• [Data to process]

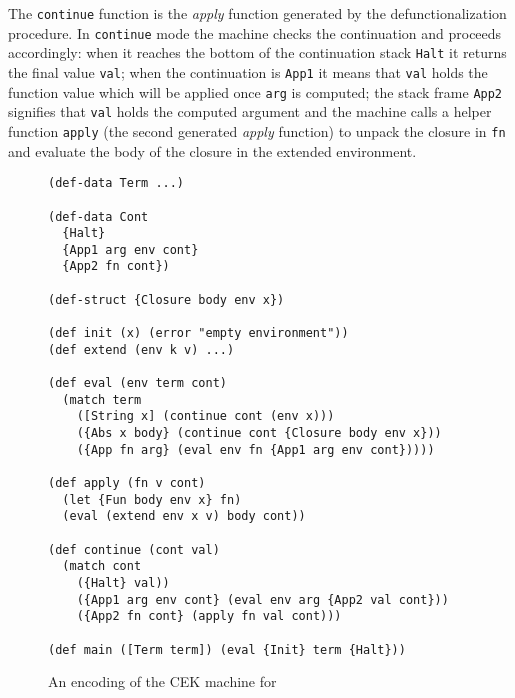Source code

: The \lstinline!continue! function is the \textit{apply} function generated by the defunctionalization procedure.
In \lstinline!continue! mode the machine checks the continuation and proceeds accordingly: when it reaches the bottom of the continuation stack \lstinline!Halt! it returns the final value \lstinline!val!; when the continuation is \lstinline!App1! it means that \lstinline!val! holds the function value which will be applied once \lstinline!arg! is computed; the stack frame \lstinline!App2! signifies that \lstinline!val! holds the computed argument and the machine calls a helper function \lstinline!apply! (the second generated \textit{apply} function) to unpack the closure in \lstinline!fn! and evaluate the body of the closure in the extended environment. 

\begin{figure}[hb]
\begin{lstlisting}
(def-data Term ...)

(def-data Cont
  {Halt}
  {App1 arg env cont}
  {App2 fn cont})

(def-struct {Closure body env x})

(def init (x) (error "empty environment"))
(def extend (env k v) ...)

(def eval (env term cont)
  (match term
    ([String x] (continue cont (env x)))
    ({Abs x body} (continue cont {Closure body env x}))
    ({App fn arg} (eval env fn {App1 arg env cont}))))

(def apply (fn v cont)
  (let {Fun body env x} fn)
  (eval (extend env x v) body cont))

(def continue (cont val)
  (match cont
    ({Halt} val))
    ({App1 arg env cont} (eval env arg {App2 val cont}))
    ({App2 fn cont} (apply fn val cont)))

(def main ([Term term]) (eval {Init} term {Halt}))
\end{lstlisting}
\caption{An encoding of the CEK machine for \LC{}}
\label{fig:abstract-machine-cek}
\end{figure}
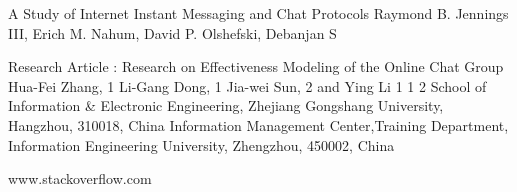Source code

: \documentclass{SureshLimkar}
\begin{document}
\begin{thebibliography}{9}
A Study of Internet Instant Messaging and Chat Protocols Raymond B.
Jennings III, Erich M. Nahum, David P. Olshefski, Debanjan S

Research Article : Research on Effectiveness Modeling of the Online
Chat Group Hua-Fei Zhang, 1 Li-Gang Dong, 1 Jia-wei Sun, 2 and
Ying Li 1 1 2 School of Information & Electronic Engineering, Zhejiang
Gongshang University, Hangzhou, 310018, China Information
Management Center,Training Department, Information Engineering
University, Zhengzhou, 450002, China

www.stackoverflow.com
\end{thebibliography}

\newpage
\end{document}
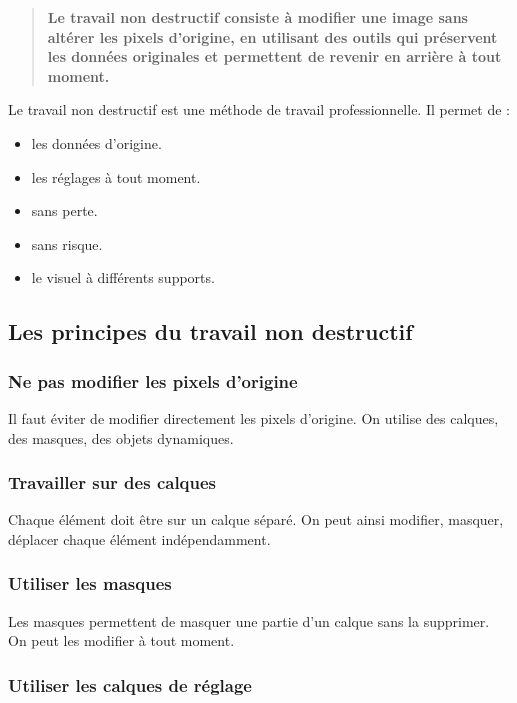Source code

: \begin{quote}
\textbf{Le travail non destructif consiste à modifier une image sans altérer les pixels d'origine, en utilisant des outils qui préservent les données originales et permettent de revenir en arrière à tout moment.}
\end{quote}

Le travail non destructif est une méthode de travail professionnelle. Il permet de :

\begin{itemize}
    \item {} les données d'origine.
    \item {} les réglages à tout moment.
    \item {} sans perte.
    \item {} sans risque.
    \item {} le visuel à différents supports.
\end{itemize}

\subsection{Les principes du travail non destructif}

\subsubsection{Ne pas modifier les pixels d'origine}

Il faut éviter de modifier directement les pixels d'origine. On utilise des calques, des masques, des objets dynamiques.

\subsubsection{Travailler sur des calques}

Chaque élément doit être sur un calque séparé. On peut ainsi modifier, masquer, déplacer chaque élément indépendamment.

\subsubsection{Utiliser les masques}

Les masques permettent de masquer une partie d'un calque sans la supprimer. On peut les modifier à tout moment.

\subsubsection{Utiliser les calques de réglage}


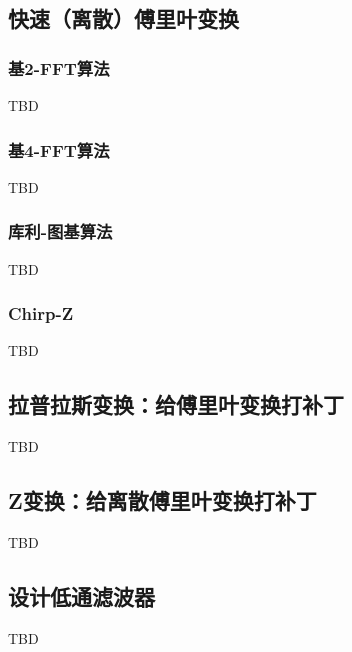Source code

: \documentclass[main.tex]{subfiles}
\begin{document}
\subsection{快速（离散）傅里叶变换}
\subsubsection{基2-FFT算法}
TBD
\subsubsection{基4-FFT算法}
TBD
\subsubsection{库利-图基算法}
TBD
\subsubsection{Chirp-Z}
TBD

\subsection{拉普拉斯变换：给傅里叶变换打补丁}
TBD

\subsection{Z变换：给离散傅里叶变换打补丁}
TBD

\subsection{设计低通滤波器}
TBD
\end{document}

• [Your goal]
Lines of the listing above that contain the word "subsubsection" should all be returned.

• [Your response]
\subsubsection{Ne pas modifier les pixels d'origine}
\subsubsection{Travailler sur des calques}
\subsubsection{Utiliser les masques}
\subsubsection{Utiliser les calques de réglage}
\subsubsection{基2-FFT算法}
\subsubsection{基4-FFT算法}
\subsubsection{库利-图基算法}
\subsubsection{Chirp-Z}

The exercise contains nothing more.